• ASSIGNMENT: Going through the entries below, work out how many lines have the string "high" in them. Give the number and nothing more.
________________
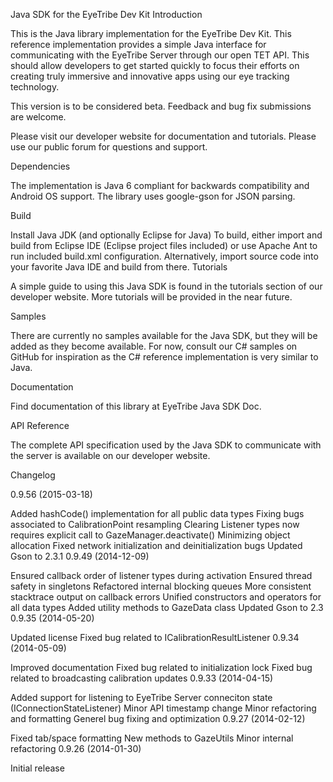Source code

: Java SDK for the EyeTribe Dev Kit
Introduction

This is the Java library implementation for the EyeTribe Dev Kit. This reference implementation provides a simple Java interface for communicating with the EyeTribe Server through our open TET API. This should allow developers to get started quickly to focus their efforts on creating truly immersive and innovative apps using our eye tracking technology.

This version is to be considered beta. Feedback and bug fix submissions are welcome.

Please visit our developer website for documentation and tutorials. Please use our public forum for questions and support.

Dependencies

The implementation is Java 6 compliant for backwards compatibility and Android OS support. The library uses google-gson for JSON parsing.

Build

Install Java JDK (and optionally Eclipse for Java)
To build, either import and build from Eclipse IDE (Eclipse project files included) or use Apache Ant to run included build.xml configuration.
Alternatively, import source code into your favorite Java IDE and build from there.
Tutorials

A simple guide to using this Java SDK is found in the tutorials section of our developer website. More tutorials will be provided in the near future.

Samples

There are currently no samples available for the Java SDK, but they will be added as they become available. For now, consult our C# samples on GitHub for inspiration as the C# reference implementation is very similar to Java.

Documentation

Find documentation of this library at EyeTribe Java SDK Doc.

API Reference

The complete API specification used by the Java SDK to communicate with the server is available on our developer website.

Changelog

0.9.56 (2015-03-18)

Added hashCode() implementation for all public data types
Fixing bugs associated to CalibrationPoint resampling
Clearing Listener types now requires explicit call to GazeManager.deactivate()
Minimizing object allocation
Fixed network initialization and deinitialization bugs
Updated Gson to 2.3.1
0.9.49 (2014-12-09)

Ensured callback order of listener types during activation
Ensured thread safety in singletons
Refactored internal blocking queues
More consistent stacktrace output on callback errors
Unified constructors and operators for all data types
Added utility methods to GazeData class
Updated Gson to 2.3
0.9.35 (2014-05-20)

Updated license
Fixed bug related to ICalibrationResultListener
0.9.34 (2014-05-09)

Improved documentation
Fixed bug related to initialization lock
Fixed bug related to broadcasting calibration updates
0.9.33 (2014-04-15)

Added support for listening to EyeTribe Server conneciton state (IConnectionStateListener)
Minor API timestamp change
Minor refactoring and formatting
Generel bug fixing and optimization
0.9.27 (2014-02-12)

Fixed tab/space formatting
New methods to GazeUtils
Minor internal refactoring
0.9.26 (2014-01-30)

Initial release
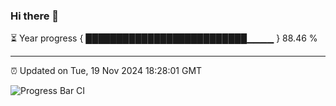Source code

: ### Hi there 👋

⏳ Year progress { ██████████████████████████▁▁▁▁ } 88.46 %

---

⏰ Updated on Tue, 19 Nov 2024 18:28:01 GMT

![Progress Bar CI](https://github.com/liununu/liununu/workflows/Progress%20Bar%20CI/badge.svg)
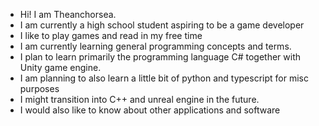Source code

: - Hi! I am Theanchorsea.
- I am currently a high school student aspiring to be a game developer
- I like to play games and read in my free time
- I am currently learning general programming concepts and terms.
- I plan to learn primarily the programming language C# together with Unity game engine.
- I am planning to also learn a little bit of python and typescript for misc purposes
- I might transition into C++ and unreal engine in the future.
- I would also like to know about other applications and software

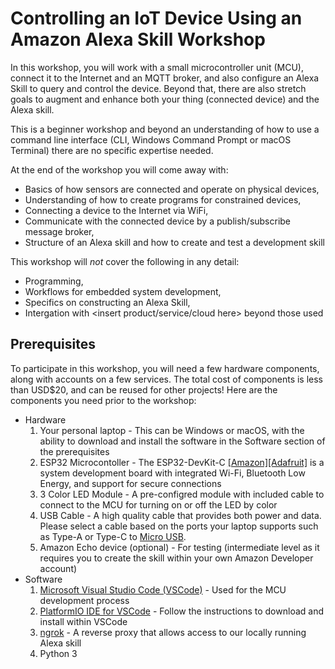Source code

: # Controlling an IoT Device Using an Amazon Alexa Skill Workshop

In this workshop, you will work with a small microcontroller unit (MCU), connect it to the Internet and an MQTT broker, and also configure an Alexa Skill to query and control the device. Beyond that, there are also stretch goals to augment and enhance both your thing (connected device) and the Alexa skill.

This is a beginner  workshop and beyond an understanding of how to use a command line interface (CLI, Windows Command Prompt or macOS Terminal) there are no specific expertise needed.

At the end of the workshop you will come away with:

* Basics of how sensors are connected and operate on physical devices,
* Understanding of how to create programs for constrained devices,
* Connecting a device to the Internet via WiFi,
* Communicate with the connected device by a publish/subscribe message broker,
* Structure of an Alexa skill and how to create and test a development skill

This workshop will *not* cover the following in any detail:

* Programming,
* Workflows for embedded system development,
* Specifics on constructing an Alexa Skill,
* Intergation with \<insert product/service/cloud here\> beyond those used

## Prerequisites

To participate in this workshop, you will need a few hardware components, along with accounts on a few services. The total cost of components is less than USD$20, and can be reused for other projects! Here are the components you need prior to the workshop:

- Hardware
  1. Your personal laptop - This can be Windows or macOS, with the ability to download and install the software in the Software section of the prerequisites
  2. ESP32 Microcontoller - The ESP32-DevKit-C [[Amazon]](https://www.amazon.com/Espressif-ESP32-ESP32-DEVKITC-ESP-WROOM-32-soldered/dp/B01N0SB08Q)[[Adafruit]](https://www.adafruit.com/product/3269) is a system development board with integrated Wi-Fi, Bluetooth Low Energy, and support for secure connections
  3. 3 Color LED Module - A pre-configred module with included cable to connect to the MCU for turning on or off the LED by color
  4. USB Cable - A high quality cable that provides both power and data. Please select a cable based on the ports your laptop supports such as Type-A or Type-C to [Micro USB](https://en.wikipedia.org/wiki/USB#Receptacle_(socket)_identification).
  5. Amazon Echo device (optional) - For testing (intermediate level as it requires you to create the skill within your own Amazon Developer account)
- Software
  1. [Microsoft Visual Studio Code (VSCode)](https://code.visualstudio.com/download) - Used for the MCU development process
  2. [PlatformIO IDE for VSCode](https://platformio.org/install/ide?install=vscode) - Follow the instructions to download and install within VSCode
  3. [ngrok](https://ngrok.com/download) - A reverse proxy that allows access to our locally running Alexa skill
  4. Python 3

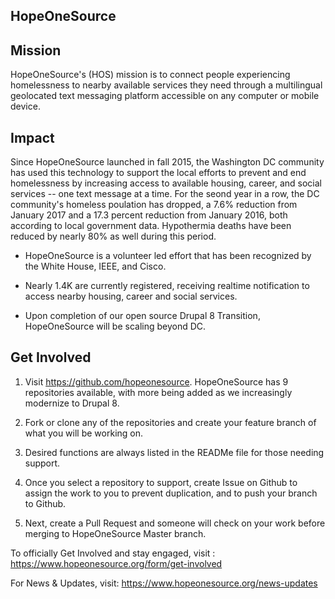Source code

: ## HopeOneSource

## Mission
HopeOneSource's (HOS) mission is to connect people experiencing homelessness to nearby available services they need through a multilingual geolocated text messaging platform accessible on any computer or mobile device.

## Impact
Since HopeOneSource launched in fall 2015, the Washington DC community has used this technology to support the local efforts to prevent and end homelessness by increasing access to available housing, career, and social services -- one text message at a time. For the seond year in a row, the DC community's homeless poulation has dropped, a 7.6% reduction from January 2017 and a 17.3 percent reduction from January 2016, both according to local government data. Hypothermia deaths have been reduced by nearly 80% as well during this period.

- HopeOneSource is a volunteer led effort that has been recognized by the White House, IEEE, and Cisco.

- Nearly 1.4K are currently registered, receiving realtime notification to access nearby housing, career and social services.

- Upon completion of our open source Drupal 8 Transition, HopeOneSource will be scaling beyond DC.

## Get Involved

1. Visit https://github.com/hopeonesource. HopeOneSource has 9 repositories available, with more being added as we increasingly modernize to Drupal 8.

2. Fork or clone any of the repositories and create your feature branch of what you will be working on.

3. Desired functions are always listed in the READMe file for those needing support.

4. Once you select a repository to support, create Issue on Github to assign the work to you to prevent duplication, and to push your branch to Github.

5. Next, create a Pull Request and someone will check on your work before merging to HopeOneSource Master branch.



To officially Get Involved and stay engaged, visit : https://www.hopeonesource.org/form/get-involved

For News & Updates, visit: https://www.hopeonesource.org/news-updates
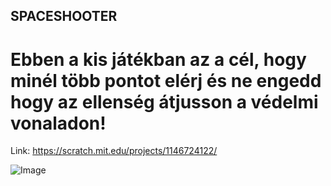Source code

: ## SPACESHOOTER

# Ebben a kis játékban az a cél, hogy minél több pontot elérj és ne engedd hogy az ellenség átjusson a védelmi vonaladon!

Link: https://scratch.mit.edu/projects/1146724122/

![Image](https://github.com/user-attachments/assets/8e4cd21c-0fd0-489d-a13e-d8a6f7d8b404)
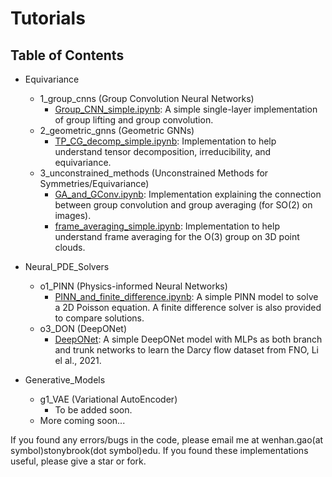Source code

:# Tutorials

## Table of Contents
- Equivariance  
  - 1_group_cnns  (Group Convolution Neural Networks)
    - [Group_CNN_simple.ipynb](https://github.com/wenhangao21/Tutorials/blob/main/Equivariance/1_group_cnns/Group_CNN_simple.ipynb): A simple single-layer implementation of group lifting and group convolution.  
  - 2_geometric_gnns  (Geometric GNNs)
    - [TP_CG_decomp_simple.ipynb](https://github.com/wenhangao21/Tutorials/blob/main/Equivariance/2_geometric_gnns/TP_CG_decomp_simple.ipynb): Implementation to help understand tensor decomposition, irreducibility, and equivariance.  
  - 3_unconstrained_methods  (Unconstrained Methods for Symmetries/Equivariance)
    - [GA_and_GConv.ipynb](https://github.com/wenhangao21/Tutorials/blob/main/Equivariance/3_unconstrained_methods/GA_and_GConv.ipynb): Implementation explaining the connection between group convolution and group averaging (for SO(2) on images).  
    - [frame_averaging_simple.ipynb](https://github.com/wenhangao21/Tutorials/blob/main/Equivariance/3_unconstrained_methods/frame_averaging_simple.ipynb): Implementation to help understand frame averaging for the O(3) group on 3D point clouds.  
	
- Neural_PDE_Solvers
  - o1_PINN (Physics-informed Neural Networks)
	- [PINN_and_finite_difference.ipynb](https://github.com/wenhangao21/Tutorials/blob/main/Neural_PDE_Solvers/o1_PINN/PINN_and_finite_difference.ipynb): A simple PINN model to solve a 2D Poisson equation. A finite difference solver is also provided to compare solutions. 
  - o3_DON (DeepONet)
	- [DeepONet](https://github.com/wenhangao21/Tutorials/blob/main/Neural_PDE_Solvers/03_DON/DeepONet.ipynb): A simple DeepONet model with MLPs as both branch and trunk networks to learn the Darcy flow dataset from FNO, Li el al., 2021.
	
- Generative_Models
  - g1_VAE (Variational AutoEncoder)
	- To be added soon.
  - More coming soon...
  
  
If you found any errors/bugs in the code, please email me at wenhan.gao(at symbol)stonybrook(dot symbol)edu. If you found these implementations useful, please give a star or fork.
________________
• YOUR SOLUTION: 2